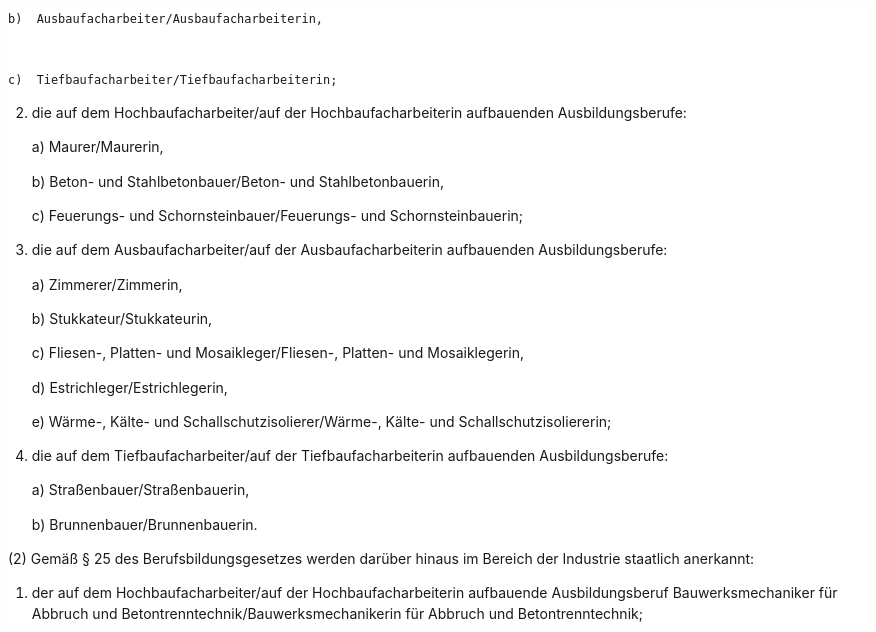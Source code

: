 
    b)  Ausbaufacharbeiter/Ausbaufacharbeiterin,


    c)  Tiefbaufacharbeiter/Tiefbaufacharbeiterin;





2.  die auf dem Hochbaufacharbeiter/auf der Hochbaufacharbeiterin
    aufbauenden Ausbildungsberufe:

    a)  Maurer/Maurerin,


    b)  Beton- und Stahlbetonbauer/Beton- und Stahlbetonbauerin,


    c)  Feuerungs- und Schornsteinbauer/Feuerungs- und Schornsteinbauerin;





3.  die auf dem Ausbaufacharbeiter/auf der Ausbaufacharbeiterin
    aufbauenden Ausbildungsberufe:

    a)  Zimmerer/Zimmerin,


    b)  Stukkateur/Stukkateurin,


    c)  Fliesen-, Platten- und Mosaikleger/Fliesen-, Platten- und
        Mosaiklegerin,


    d)  Estrichleger/Estrichlegerin,


    e)  Wärme-, Kälte- und Schallschutzisolierer/Wärme-, Kälte- und
        Schallschutzisoliererin;





4.  die auf dem Tiefbaufacharbeiter/auf der Tiefbaufacharbeiterin
    aufbauenden Ausbildungsberufe:

    a)  Straßenbauer/Straßenbauerin,


    b)  Brunnenbauer/Brunnenbauerin.







(2) Gemäß § 25 des Berufsbildungsgesetzes werden darüber hinaus im
Bereich der Industrie staatlich anerkannt:

1.  der auf dem Hochbaufacharbeiter/auf der Hochbaufacharbeiterin
    aufbauende Ausbildungsberuf Bauwerksmechaniker für Abbruch und
    Betontrenntechnik/Bauwerksmechanikerin für Abbruch und
    Betontrenntechnik;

-- -- --

=== Task item ===
Write out the data again word for word, minus any images.

=== Response area ===
Source code

: 
    b)  Ausbaufacharbeiter/Ausbaufacharbeiterin,


    c)  Tiefbaufacharbeiter/Tiefbaufacharbeiterin;





2.  die auf dem Hochbaufacharbeiter/auf der Hochbaufacharbeiterin
    aufbauenden Ausbildungsberufe:

    a)  Maurer/Maurerin,


    b)  Beton- und Stahlbetonbauer/Beton- und Stahlbetonbauerin,


    c)  Feuerungs- und Schornsteinbauer/Feuerungs- und Schornsteinbauerin;





3.  die auf dem Ausbaufacharbeiter/auf der Ausbaufacharbeiterin
    aufbauenden Ausbildungsberufe:

    a)  Zimmerer/Zimmerin,


    b)  Stukkateur/Stukkateurin,


    c)  Fliesen-, Platten- und Mosaikleger/Fliesen-, Platten- und
        Mosaiklegerin,


    d)  Estrichleger/Estrichlegerin,


    e)  Wärme-, Kälte- und Schallschutzisolierer/Wärme-, Kälte- und
        Schallschutzisoliererin;





4.  die auf dem Tiefbaufacharbeiter/auf der Tiefbaufacharbeiterin
    aufbauenden Ausbildungsberufe:

    a)  Straßenbauer/Straßenbauerin,


    b)  Brunnenbauer/Brunnenbauerin.







(2) Gemäß § 25 des Berufsbildungsgesetzes werden darüber hinaus im
Bereich der Industrie staatlich anerkannt:

1.  der auf dem Hochbaufacharbeiter/auf der Hochbaufacharbeiterin
    aufbauende Ausbildungsberuf Bauwerksmechaniker für Abbruch und
    Betontrenntechnik/Bauwerksmechanikerin für Abbruch und
    Betontrenntechnik;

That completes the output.